Historians in the department of old prints and manuscripts at the Research Library in Olomouc have made a surprising discovery. While moving a safe containing rare documents to a new building, they found a seven-page nautical atlas that was hand-made in 1563. The richly coloured parchment with gold and silver linings shows the Mediterranean Sea, the Black Sea and the northern part of the Atlantic. Made by the Catalan cartographer Jaume Olives, there are only five others in the world - in Barcelona, New York, Florence, Milan, and Valenciennes in France. I spoke to the Olomouc Library's Petra Kuncikova:
"Jaume Olives was a famous producer of portable maps in the sixteenth century and he was a member of a very famous Catalan family of cartographers. The family came from the island of Mallorca and moved to Italy from time to time. We don't know exactly why the atlas was made but it was probably commissioned by a rich or important person because only someone wealthy could pay for something so unique."
What exactly makes it so unique?
"First of all, I think it's its author, Jaume Olives. He was one of the most important map makers in the sixteenth century and also because there were only five such portable atlases from him in the world [Maritime Museum in Barcelona, Hispanic Society of America in New York, National Library in Florence, Biblioteca Ambrosiana Milan, and Biblioteque Valenciennes in France] and ours is the sixth."

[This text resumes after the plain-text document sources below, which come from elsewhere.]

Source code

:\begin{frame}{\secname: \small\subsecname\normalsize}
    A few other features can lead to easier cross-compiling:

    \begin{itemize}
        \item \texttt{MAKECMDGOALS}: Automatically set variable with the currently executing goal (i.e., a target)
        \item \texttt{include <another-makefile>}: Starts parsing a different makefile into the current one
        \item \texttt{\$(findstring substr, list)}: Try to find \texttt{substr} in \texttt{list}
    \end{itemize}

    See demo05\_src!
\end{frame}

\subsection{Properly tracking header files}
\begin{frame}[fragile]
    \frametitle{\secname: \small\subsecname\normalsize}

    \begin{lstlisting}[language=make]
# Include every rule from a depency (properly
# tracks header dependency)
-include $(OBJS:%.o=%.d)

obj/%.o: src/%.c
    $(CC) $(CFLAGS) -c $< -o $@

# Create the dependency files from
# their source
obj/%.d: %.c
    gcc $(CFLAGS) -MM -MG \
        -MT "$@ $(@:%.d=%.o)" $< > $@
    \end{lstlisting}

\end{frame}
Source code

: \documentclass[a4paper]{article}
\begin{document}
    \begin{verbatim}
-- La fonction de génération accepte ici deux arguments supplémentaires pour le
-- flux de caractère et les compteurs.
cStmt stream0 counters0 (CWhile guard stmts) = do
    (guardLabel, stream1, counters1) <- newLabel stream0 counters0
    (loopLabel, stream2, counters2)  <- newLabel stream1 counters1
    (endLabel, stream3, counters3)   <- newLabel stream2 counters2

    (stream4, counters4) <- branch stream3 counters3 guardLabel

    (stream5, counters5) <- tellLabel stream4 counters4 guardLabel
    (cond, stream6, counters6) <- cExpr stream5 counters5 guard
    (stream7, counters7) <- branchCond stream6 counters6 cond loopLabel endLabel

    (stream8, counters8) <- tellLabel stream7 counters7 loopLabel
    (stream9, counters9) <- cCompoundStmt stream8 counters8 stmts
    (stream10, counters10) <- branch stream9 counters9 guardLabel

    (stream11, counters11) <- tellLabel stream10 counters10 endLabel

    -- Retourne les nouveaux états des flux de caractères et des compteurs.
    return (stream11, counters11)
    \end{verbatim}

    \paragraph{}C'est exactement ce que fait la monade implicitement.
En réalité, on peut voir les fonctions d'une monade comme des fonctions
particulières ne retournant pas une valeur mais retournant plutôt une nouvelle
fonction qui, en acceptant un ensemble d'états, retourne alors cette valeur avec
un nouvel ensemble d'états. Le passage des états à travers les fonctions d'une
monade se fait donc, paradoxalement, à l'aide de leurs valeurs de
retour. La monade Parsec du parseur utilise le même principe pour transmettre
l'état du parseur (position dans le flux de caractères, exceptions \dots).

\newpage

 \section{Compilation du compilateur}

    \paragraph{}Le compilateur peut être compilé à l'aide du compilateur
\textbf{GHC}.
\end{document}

How did it get to Olomouc?
"It's kind of adventurous [finding out] because we don't know exactly why the atlas was made. But there is a special sign inside the atlas called Ex Libris and it's a sign of the owner that tells us that the atlas was in the property of Wilhelm Brandt from Düsseldorf and he was a knight of the Kingdom of Hungary. But we don't know how the atlas got to him. What we do know is that - after him - it was owned by the Moravian Monastery Louka close to the town of Znojmo. This is from where it came to our library sometime after 1784."
Was the late eighteenth century the last time its existence was recorded?
"No, it was in 1931. The German scientist Bernard Brandt published an article in the Prague Geographical Volume in which he mentioned that the atlas existed. From that time on, no-one knew whether it really still existed."
Is it possible to put a price to it, to say how valuable it is?
"It's very hard to say because it's such a special work of art and we can only guess. We cannot find an offered price in auction halls or at auctions in general. We think that the insurance alone would be a matter of millions of crowns."
So I imagine exhibiting the piece would also be difficult. What is going to happen to it now?
"Our library is currently putting it into digital format and you will be able to see it on our website [www.vkol.cz] in a couple of weeks. After that, we plan to make an exact replica. But I'm not sure whether the original will be exhibited because of the insurance and safety arrangements. They are very expensive and there would be other things to solve too, including climate conditions for example. But one should never say never."